Prima – Che cosa non quadra?
R Sergio – I numeri non danno cento, quindi alla fine qualcuno deve per forza perdere qualcosa. Ma così non può funzionare. L’unica cosa di cui dobbiamo avere certezza è proprio il numero. Tutto il resto non conta. Capisco bene la logica che guida Rtl o Mediaset, che stanno facendo grandi investimenti da cui si aspettano introiti pubblicitari importanti. Se però i risultati che emergono non sono coerenti e non c’è un modello che dia certezze, questo mette in difficoltà tutti e il tavolo rischia di saltare. Non è questa la situazione attuale, ma occorre trovare una soluzione.
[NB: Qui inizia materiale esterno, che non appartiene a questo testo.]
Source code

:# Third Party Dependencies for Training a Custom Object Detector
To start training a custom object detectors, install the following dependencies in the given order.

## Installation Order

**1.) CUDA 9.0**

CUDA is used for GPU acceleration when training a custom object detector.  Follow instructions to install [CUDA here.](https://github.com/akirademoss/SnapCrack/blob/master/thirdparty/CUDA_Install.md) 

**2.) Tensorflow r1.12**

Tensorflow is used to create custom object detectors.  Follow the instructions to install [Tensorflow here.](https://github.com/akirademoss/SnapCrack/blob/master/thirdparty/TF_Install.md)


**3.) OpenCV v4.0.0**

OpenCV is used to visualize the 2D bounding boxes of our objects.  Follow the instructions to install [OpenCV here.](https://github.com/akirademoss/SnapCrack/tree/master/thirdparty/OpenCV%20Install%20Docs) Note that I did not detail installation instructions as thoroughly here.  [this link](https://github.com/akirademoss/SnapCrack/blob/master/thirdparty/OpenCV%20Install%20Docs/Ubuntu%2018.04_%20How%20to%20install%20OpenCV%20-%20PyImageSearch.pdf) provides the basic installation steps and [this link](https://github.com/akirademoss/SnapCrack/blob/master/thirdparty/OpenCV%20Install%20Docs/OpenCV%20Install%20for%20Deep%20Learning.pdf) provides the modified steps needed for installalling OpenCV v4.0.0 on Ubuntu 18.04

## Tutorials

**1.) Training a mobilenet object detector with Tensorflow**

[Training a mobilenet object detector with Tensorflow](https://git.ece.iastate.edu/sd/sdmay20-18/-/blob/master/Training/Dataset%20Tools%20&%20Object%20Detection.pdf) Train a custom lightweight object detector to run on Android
Prima – In assenza di dati di ascolto i palinsesti vengono realizzati basandosi sull’intuito e sulla sensibilità di editori e direttori. Radio Rai dall’estate 2016 si è affidata al direttore artistico Carlo Conti, accolto con diffidenza e qualche polemica.
R. Sergio – Conti collabora con me e in particolare sulla parte musicale ha dato un contributo straordinario. Le sue indicazioni sono sempre di grande stimolo e creatività.
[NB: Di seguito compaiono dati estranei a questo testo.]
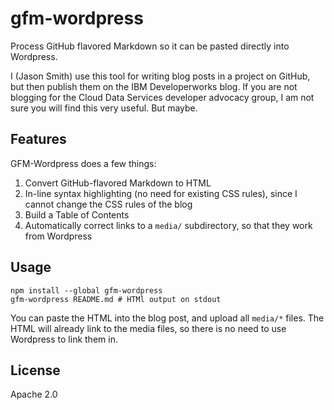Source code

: # gfm-wordpress

Process GitHub flavored Markdown so it can be pasted directly into Wordpress.

I (Jason Smith) use this tool for writing blog posts in a project on GitHub, but then publish them on the IBM Developerworks blog. If you are not blogging for the Cloud Data Services developer advocacy group, I am not sure you will find this very useful. But maybe.

## Features

GFM-Wordpress does a few things:

1. Convert GitHub-flavored Markdown to HTML
1. In-line syntax highlighting (no need for existing CSS rules), since I cannot change the CSS rules of the blog
1. Build a Table of Contents
1. Automatically correct links to a `media/` subdirectory, so that they work from Wordpress

## Usage

    npm install --global gfm-wordpress
    gfm-wordpress README.md # HTMl output on stdout

You can paste the HTML into the blog post, and upload all `media/*` files. The HTML will already link to the media files, so there is no need to use Wordpress to link them in.

## License

Apache 2.0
Prima – Un lavoro che Conti svolge senza una struttura dedicata, senza incarichi operativi, o responsabilità dirette.
R. Sergio – È un consulente che offre suggerimenti che qualche direttore recepisce di più qualcun altro meno. Come direttore di Radio Rai lavoro a stretto contatto con lui e posso dire che sta dando un importante contributo, che spero continui.
Prima – Immagino che la più recettiva sia Radio2, dedicata a musica e intrattenimento. Il brand del canale diretto da Paola Marchesini sembra però patire un po’ l’ombra dei suoi programmi più forti: ‘610’, ‘Il ruggito del coniglio’, ‘Radio2 Social Club’, ‘Caterpillar’.
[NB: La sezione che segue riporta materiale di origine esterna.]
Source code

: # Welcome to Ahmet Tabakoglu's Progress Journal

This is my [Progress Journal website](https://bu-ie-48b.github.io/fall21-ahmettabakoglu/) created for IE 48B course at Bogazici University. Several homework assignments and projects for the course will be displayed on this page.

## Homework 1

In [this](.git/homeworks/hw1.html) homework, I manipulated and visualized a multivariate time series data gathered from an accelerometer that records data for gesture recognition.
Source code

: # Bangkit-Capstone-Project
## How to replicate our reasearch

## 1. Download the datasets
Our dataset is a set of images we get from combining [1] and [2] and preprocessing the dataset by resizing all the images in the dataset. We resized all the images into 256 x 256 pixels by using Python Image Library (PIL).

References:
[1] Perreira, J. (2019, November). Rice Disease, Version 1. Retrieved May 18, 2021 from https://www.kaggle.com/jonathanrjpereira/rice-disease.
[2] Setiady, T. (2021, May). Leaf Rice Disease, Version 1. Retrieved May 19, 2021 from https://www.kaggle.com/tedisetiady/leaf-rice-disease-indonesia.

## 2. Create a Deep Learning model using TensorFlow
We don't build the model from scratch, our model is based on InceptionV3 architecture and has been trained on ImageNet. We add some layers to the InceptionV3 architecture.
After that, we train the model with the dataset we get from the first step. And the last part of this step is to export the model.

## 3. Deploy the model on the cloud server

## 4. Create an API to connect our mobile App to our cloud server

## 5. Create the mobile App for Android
R. Sergio – Stiamo lavorando proprio per rafforzare il marchio di Radio2 con la campagna di spot ‘We are family’, di cui è appena partita la seconda tranche televisiva. Parallelamente abbiamo allineato il sound design di tutti i canali in modo da rendere uniforme e riconoscibile la percezione sonora di Radio Rai. Sentiamo l’esigenza di spingere sul senso di appartenenza.
Prima – Senso di appartenenza che non manca certo a Radio3. Guidata da anni da un direttore inossidabile come Marino Sinibaldi e con un pubblico fedelissimo.
R Sergio – Sinibaldi è stato capace di realizzare un canale di grande valore che ha nella fedeltà degli ascoltatori il suo punto di forza. Per Radio3 proco importa chi e come rileva i dati di ascolto, perché ha un pubblico super fidelizzato che non la lascerà mai. Questa appartenenza è una forza straordinaria anche sul fronte commerciale: gli investitori sanno bene qual è il suo target e quanto è prezioso.
Prima – A proposito, come va la raccolta pubblicitaria di Radio Rai?
R. Sergio – Quest’anno, come entrate pubblicitarie, siamo nettamente al di sopra del mercato. In particolare Radio2 va molto bene sulla spinta degli eventi sul territorio.
Prima – La radio ha sempre puntato sulla presenza fisica, su sponsorizzazioni e media partnership con gli eventi.
R. Sergio – La radio deve stare vicino alla gente, in mezzo alla gente. Io ci credo tantissimo.